Perlu digarisbawahi bahwa dana tersebut bukanlah uang tunai yang sudah ditransfer. Angka tersebut merupakan komitmen non-binding atau janji kontribusi jika proyek ini benar-benar berjalan. Peterson sendiri menyadari bahwa mengoperasikan maskapai jauh lebih kompleks daripada sekadar mengumpulkan massa di media sosial.

“Saya tahu apa yang saya tidak tahu,” ujar Peterson dalam video terbarunya. Dia mulai merekrut pengacara aviasi dan praktisi hubungan masyarakat secara terbuka. Peterson menambahkan, "Kalian berkomitmen pada lelucon ini, jadi saya juga berkomitmen pada lelucon ini."

Ambisi vs Realitas Industri Aviasi

Langkah Peterson menghadapi tembok realitas yang sangat tebal. Biaya untuk mengakuisisi dan meluncurkan kembali sebuah maskapai penerbangan komersial membutuhkan dana mencapai miliaran dolar, bukan sekadar jutaan. Selain modal, regulasi keamanan terbang dan izin rute merupakan tantangan birokrasi yang sangat berat.

Berikut adalah beberapa tantangan utama yang dihadapi gerakan "Spirit 2.0":

  • Modal Operasional: Biaya bahan bakar, perawatan pesawat, dan gaji kru membutuhkan likuiditas triliunan rupiah per bulan.
  • Regulasi FAA: Izin terbang dari otoritas penerbangan Amerika Serikat memerlukan audit ketat yang memakan waktu lama.
  • Utang Perusahaan: Spirit Airlines menutup operasi karena beban finansial yang berat, yang harus ditanggung oleh pemilik baru.
  • Infrastruktur Bandara: Hak sewa gerbang (gate) di bandara-bandara besar biasanya menjadi rebutan maskapai raksasa saat satu maskapai kolaps.

Dampak bagi Konsumen Maskapai Murah

Fenomena ini mencerminkan kecemasan konsumen terhadap monopoli maskapai besar.
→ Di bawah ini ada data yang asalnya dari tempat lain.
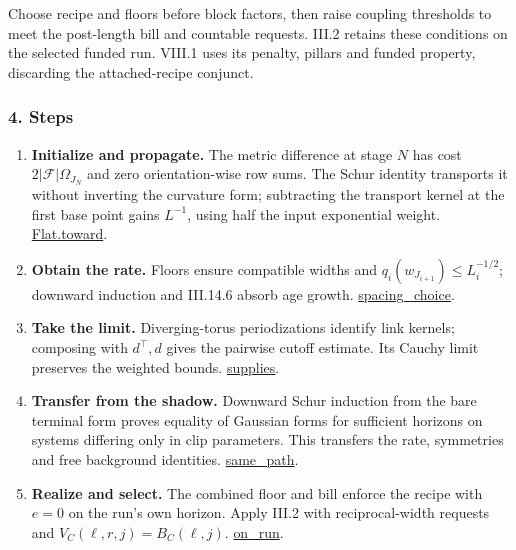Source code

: \documentclass[
  letterpaper,
  11pt]{article}
\providecommand{\tightlist}{%
  \setlength{\itemsep}{0pt}\setlength{\parskip}{0pt}}
\begin{document}
Choose recipe and floors before block factors, then raise coupling
thresholds to meet the post-length bill and countable requests. III.2
retains these conditions on the selected funded run. VIII.1 uses its
penalty, pillars and funded property, discarding the attached-recipe
conjunct.

\subsubsection{4. Steps}\label{steps-16}

\begin{enumerate}
\def\labelenumi{\arabic{enumi}.}
\tightlist
\item
  \textbf{Initialize and propagate.} The metric difference at stage
  \(N\) has cost \(2|\mathcal F|\Omega_{J_N}\) and zero orientation-wise
  row sums. The Schur identity transports it without inverting the
  curvature form; subtracting the transport kernel at the first base
  point gains \(L^{-1}\), using half the input exponential weight.
  \href{https://github.com/yang-mills-group/OpenAI-YM-20261028/blob/3456e5e75cf8d4cd558955a5c7638fba2d68f464/YM/RG08/Packets/FlatStep.lean\#L50-L78}{Flat.toward}.
\item
  \textbf{Obtain the rate.} Floors ensure compatible widths and
  \(q_i(w_{J_{i+1}})\le L_i^{-1/2}\); downward induction and III.14.6
  absorb age growth.
  \href{https://github.com/yang-mills-group/OpenAI-YM-20261028/blob/3456e5e75cf8d4cd558955a5c7638fba2d68f464/YM/RG08/Flat/Length.lean\#L64-L92}{spacing\_choice}.
\item
  \textbf{Take the limit.} Diverging-torus periodizations identify link
  kernels; composing with \(d^\top,d\) gives the pairwise cutoff
  estimate. Its Cauchy limit preserves the weighted bounds.
  \href{https://github.com/yang-mills-group/OpenAI-YM-20261028/blob/3456e5e75cf8d4cd558955a5c7638fba2d68f464/YM/RG08/Flat/Mesh.lean\#L107-L164}{supplies}.
\item
  \textbf{Transfer from the shadow.} Downward Schur induction from the
  bare terminal form proves equality of Gaussian forms for sufficient
  horizons on systems differing only in clip parameters. This transfers
  the rate, symmetries and free background identities.
  \href{https://github.com/yang-mills-group/OpenAI-YM-20261028/blob/3456e5e75cf8d4cd558955a5c7638fba2d68f464/YM/RG08/Flat/Agreement.lean\#L23-L36}{same\_path}.
\item
  \textbf{Realize and select.} The combined floor and bill enforce the
  recipe with \(e=0\) on the run's own horizon. Apply III.2 with
  reciprocal-width requests and \(V_C(\ell,r,j)=B_C(\ell,j)\).
  \href{https://github.com/yang-mills-group/OpenAI-YM-20261028/blob/3456e5e75cf8d4cd558955a5c7638fba2d68f464/YM/Integration/ActualRunNativeComponentRecipe.lean\#L25-L54}{on\_run}.
\end{enumerate}
\end{document}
Di Indonesia, situasi serupa sering terjadi ketika maskapai LCC mengalami kendala operasional. Konsumen rela "pasang badan" karena hilangnya satu pemain murah akan langsung mendongkrak harga tiket di seluruh pasar.

Spirit Airlines selama ini dikenal dengan model bisnis no-frills yang sangat ketat, mirip dengan pola operasional maskapai bertarif rendah di pasar domestik kita. Hilangnya Spirit berarti hilangnya standar harga terendah di pasar penerbangan Amerika Serikat.

Hingga saat ini, Peterson masih terus menggalang dukungan sambil mencari pakar hukum yang bersedia membantu mewujudkan "koperasi maskapai" pertama di dunia ini. Meski peluang keberhasilannya secara bisnis sangat kecil, gerakan ini telah berhasil menarik perhatian dunia pada krisis yang dialami ribuan pekerja industri penerbangan.